*Material supplied*.
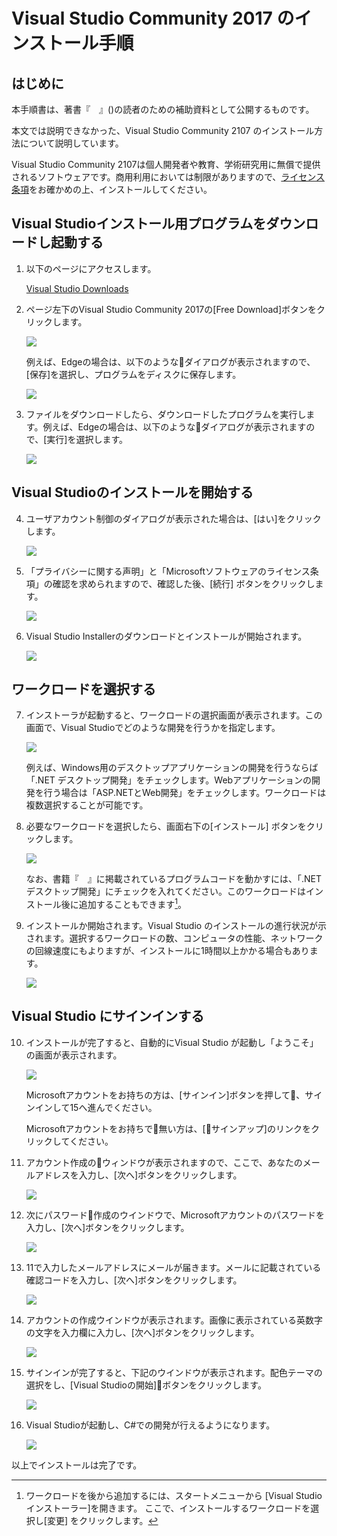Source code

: # Visual Studio Community 2017 のインストール手順

## はじめに

本手順書は、著書『　』()の読者のための補助資料として公開するものです。

本文では説明できなかった、Visual Studio Community 2107 のインストール方法について説明しています。

Visual Studio Community 2107は個人開発者や教育、学術研究用に無償で提供されるソフトウェアです。商用利用においては制限がありますので、[ライセンス条項](https://visualstudio.microsoft.com/ja/license-terms/mlt553321/)をお確かめの上、インストールしてください。

## Visual Studioインストール用プログラムをダウンロードし起動する

1. 以下のページにアクセスします。

    [Visual Studio Downloads](https://visualstudio.microsoft.com/ja/downloads)

2. ページ左下のVisual Studio Community 2017の[Free Download]ボタンをクリックします。

    ![](images/vsinstall01.png)

    例えば、Edgeの場合は、以下のようなダイアログが表示されますので、[保存]を選択し、プログラムをディスクに保存します。

    ![](images/vsinstall02.png)

3. ファイルをダウンロードしたら、ダウンロードしたプログラムを実行します。例えば、Edgeの場合は、以下のようなダイアログが表示されますので、[実行]を選択します。

    ![](images/vsinstall03.png)

## Visual Studioのインストールを開始する

4. ユーザアカウント制御のダイアログが表示された場合は、[はい]をクリックします。

    ![](images/vsinstall04.png)


6. 「プライバシーに関する声明」と「Microsoftソフトウェアのライセンス条項」の確認を求められますので、確認した後、[続行] ボタンをクリックします。

    ![](images/vsinstall05.png)

7. Visual Studio Installerのダウンロードとインストールが開始されます。

    ![](images/vsinstall06.png)

## ワークロードを選択する

7. インストーラが起動すると、ワークロードの選択画面が表示されます。この画面で、Visual Studioでどのような開発を行うかを指定します。

    ![](images/vsinstall07.png)

   例えば、Windows用のデスクトップアプリケーションの開発を行うならば「.NET デスクトップ開発」をチェックします。Webアプリケーションの開発を行う場合は「ASP.NETとWeb開発」をチェックします。ワークロードは複数選択することが可能です。 
   
9. 必要なワークロードを選択したら、画面右下の[インストール] ボタンをクリックします。

    ![](images/vsinstall08.png)

    なお、書籍『　』に掲載されているプログラムコードを動かすには、「.NET デスクトップ開発」にチェックを入れてください。このワークロードはインストール後に追加することもできます[^1]。

10. インストールか開始されます。Visual Studio のインストールの進行状況が示されます。選択するワークロードの数、コンピュータの性能、ネットワークの回線速度にもよりますが、インストールに1時間以上かかる場合もあります。

    ![](images/vsinstall09.png)

## Visual Studio にサインインする

10. インストールが完了すると、自動的にVisual Studio が起動し「ようこそ」の画面が表示されます。

    ![](images/vsinstall10.png)


    Microsoftアカウントをお持ちの方は、[サインイン]ボタンを押して、サインインして15へ進んでください。

    Microsoftアカウントをお持ちで無い方は、[サインアップ]のリンクをクリックしてください。

11. アカウント作成のウィンドウが表示されますので、ここで、あなたのメールアドレスを入力し、[次へ]ボタンをクリックします。

    ![](images/vsinstall11.png)

12. 次にパスワード作成のウインドウで、Microsoftアカウントのパスワードを入力し、[次へ]ボタンをクリックします。

    ![](images/vsinstall12.png)


13. 11で入力したメールアドレスにメールが届きます。メールに記載されている確認コードを入力し、[次へ]ボタンをクリックします。

    ![](images/vsinstall13.png)

14. アカウントの作成ウインドウが表示されます。画像に表示されている英数字の文字を入力欄に入力し、[次へ]ボタンをクリックします。

    ![](images/vsinstall14.png)


15. サインインが完了すると、下記のウインドウが表示されます。配色テーマの選択をし、[Visual Studioの開始]ボタンをクリックします。

    ![](images/vsinstall15.png)

16. Visual Studioが起動し、C#での開発が行えるようになります。

    ![](images/vsinstall16.png)

以上でインストールは完了です。

[^1]: ワークロードを後から追加するには、スタートメニューから [Visual Studio インストーラー]を開きます。 ここで、インストールするワークロードを選択し[変更] をクリックします。


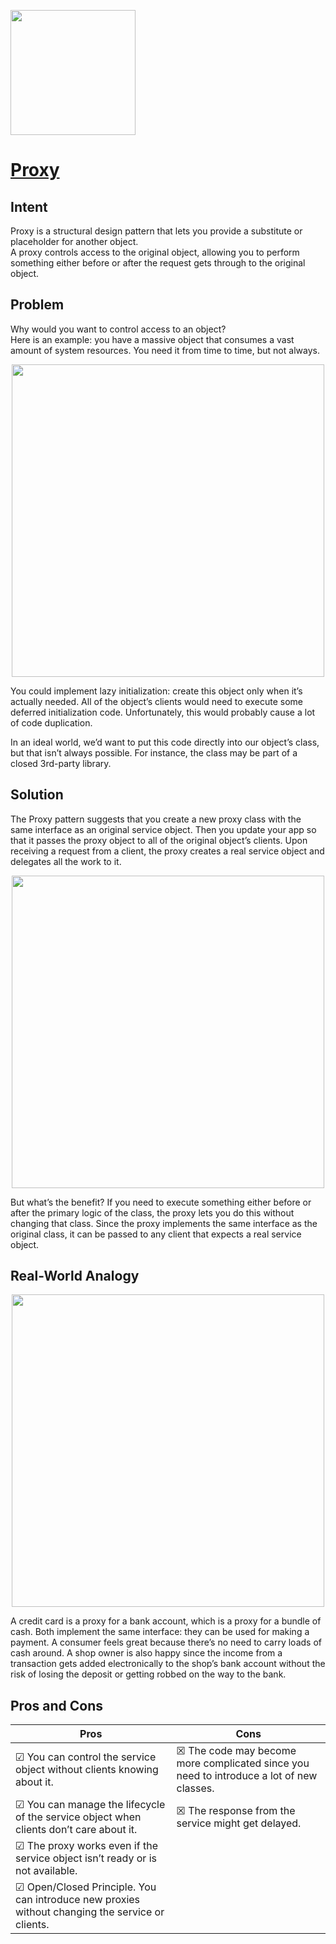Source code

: <p align="left">
<img src="https://github.com/user-attachments/assets/43fc0489-329f-4e6f-94b2-bd8df97a2b14" width="200" />
</p>

# [Proxy](https://refactoring.guru/design-patterns/proxy)

## Intent

Proxy is a structural design pattern that lets you provide a substitute or placeholder for another object.  
A proxy controls access to the original object, allowing you to perform something either before or after the request gets through to the original object.

## Problem

Why would you want to control access to an object?  
Here is an example: you have a massive object that consumes a vast amount of system resources. You need it from time to time, but not always.

<p align="center">
<img src="https://github.com/user-attachments/assets/9c33e4e3-986c-4072-be81-9c887030fede" width="500" />
</p>


You could implement lazy initialization: create this object only when it’s actually needed. All of the object’s clients would need to execute some deferred initialization code. Unfortunately, this would probably cause a lot of code duplication.

In an ideal world, we’d want to put this code directly into our object’s class, but that isn’t always possible. For instance, the class may be part of a closed 3rd-party library.

## Solution

The Proxy pattern suggests that you create a new proxy class with the same interface as an original service object. Then you update your app so that it passes the proxy object to all of the original object’s clients. Upon receiving a request from a client, the proxy creates a real service object and delegates all the work to it.


<p align="center">
<img src="https://github.com/user-attachments/assets/385461b8-9eab-40fc-8617-1aa2e5a2ea1d" width="500" />
</p>


But what’s the benefit? If you need to execute something either before or after the primary logic of the class, the proxy lets you do this without changing that class. Since the proxy implements the same interface as the original class, it can be passed to any client that expects a real service object.

## Real-World Analogy

<p align="center">
<img src="https://github.com/user-attachments/assets/5bfc6080-fe84-4568-a055-301add489aaa" width="500" />
</p>


A credit card is a proxy for a bank account, which is a proxy for a bundle of cash. Both implement the same interface: they can be used for making a payment. A consumer feels great because there’s no need to carry loads of cash around. A shop owner is also happy since the income from a transaction gets added electronically to the shop’s bank account without the risk of losing the deposit or getting robbed on the way to the bank.

## Pros and Cons

| Pros | Cons |
| ----------- | ----------- |
|☑ You can control the service object without clients knowing about it.|☒ The code may become more complicated since you need to introduce a lot of new classes.|
|☑ You can manage the lifecycle of the service object when clients don’t care about it.|☒ The response from the service might get delayed.|
|☑  The proxy works even if the service object isn’t ready or is not available.||
|☑ Open/Closed Principle. You can introduce new proxies without changing the service or clients.||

*Description of the task*. Every line of the records above should be reproduced exactly, with no pictures included.

*Reply*.
Source code

: # Visual Studio Community 2017 のインストール手順

## はじめに

本手順書は、著書『　』()の読者のための補助資料として公開するものです。

本文では説明できなかった、Visual Studio Community 2107 のインストール方法について説明しています。

Visual Studio Community 2107は個人開発者や教育、学術研究用に無償で提供されるソフトウェアです。商用利用においては制限がありますので、[ライセンス条項](https://visualstudio.microsoft.com/ja/license-terms/mlt553321/)をお確かめの上、インストールしてください。

## Visual Studioインストール用プログラムをダウンロードし起動する

1. 以下のページにアクセスします。

    [Visual Studio Downloads](https://visualstudio.microsoft.com/ja/downloads)

2. ページ左下のVisual Studio Community 2017の[Free Download]ボタンをクリックします。

    ![](images/vsinstall01.png)

    例えば、Edgeの場合は、以下のようなダイアログが表示されますので、[保存]を選択し、プログラムをディスクに保存します。

    ![](images/vsinstall02.png)

3. ファイルをダウンロードしたら、ダウンロードしたプログラムを実行します。例えば、Edgeの場合は、以下のようなダイアログが表示されますので、[実行]を選択します。

    ![](images/vsinstall03.png)

## Visual Studioのインストールを開始する

4. ユーザアカウント制御のダイアログが表示された場合は、[はい]をクリックします。

    ![](images/vsinstall04.png)


6. 「プライバシーに関する声明」と「Microsoftソフトウェアのライセンス条項」の確認を求められますので、確認した後、[続行] ボタンをクリックします。

    ![](images/vsinstall05.png)

7. Visual Studio Installerのダウンロードとインストールが開始されます。

    ![](images/vsinstall06.png)

## ワークロードを選択する

7. インストーラが起動すると、ワークロードの選択画面が表示されます。この画面で、Visual Studioでどのような開発を行うかを指定します。

    ![](images/vsinstall07.png)

   例えば、Windows用のデスクトップアプリケーションの開発を行うならば「.NET デスクトップ開発」をチェックします。Webアプリケーションの開発を行う場合は「ASP.NETとWeb開発」をチェックします。ワークロードは複数選択することが可能です。 
   
9. 必要なワークロードを選択したら、画面右下の[インストール] ボタンをクリックします。

    ![](images/vsinstall08.png)

    なお、書籍『　』に掲載されているプログラムコードを動かすには、「.NET デスクトップ開発」にチェックを入れてください。このワークロードはインストール後に追加することもできます[^1]。

10. インストールか開始されます。Visual Studio のインストールの進行状況が示されます。選択するワークロードの数、コンピュータの性能、ネットワークの回線速度にもよりますが、インストールに1時間以上かかる場合もあります。

    ![](images/vsinstall09.png)

## Visual Studio にサインインする

10. インストールが完了すると、自動的にVisual Studio が起動し「ようこそ」の画面が表示されます。

    ![](images/vsinstall10.png)


    Microsoftアカウントをお持ちの方は、[サインイン]ボタンを押して、サインインして15へ進んでください。

    Microsoftアカウントをお持ちで無い方は、[サインアップ]のリンクをクリックしてください。

11. アカウント作成のウィンドウが表示されますので、ここで、あなたのメールアドレスを入力し、[次へ]ボタンをクリックします。

    ![](images/vsinstall11.png)

12. 次にパスワード作成のウインドウで、Microsoftアカウントのパスワードを入力し、[次へ]ボタンをクリックします。

    ![](images/vsinstall12.png)


13. 11で入力したメールアドレスにメールが届きます。メールに記載されている確認コードを入力し、[次へ]ボタンをクリックします。

    ![](images/vsinstall13.png)

14. アカウントの作成ウインドウが表示されます。画像に表示されている英数字の文字を入力欄に入力し、[次へ]ボタンをクリックします。

    ![](images/vsinstall14.png)


15. サインインが完了すると、下記のウインドウが表示されます。配色テーマの選択をし、[Visual Studioの開始]ボタンをクリックします。

    ![](images/vsinstall15.png)

16. Visual Studioが起動し、C#での開発が行えるようになります。

    ![](images/vsinstall16.png)

以上でインストールは完了です。

[^1]: ワークロードを後から追加するには、スタートメニューから [Visual Studio インストーラー]を開きます。 ここで、インストールするワークロードを選択し[変更] をクリックします。


Source code

: <p align="left">
<img src="https://github.com/user-attachments/assets/43fc0489-329f-4e6f-94b2-bd8df97a2b14" width="200" />
</p>

# [Proxy](https://refactoring.guru/design-patterns/proxy)

## Intent

Proxy is a structural design pattern that lets you provide a substitute or placeholder for another object.  
A proxy controls access to the original object, allowing you to perform something either before or after the request gets through to the original object.

## Problem

Why would you want to control access to an object?  
Here is an example: you have a massive object that consumes a vast amount of system resources. You need it from time to time, but not always.

<p align="center">
<img src="https://github.com/user-attachments/assets/9c33e4e3-986c-4072-be81-9c887030fede" width="500" />
</p>


You could implement lazy initialization: create this object only when it’s actually needed. All of the object’s clients would need to execute some deferred initialization code. Unfortunately, this would probably cause a lot of code duplication.

In an ideal world, we’d want to put this code directly into our object’s class, but that isn’t always possible. For instance, the class may be part of a closed 3rd-party library.

## Solution

The Proxy pattern suggests that you create a new proxy class with the same interface as an original service object. Then you update your app so that it passes the proxy object to all of the original object’s clients. Upon receiving a request from a client, the proxy creates a real service object and delegates all the work to it.


<p align="center">
<img src="https://github.com/user-attachments/assets/385461b8-9eab-40fc-8617-1aa2e5a2ea1d" width="500" />
</p>


But what’s the benefit? If you need to execute something either before or after the primary logic of the class, the proxy lets you do this without changing that class. Since the proxy implements the same interface as the original class, it can be passed to any client that expects a real service object.

## Real-World Analogy

<p align="center">
<img src="https://github.com/user-attachments/assets/5bfc6080-fe84-4568-a055-301add489aaa" width="500" />
</p>


A credit card is a proxy for a bank account, which is a proxy for a bundle of cash. Both implement the same interface: they can be used for making a payment. A consumer feels great because there’s no need to carry loads of cash around. A shop owner is also happy since the income from a transaction gets added electronically to the shop’s bank account without the risk of losing the deposit or getting robbed on the way to the bank.

## Pros and Cons

| Pros | Cons |
| ----------- | ----------- |
|☑ You can control the service object without clients knowing about it.|☒ The code may become more complicated since you need to introduce a lot of new classes.|
|☑ You can manage the lifecycle of the service object when clients don’t care about it.|☒ The response from the service might get delayed.|
|☑  The proxy works even if the service object isn’t ready or is not available.||
|☑ Open/Closed Principle. You can introduce new proxies without changing the service or clients.||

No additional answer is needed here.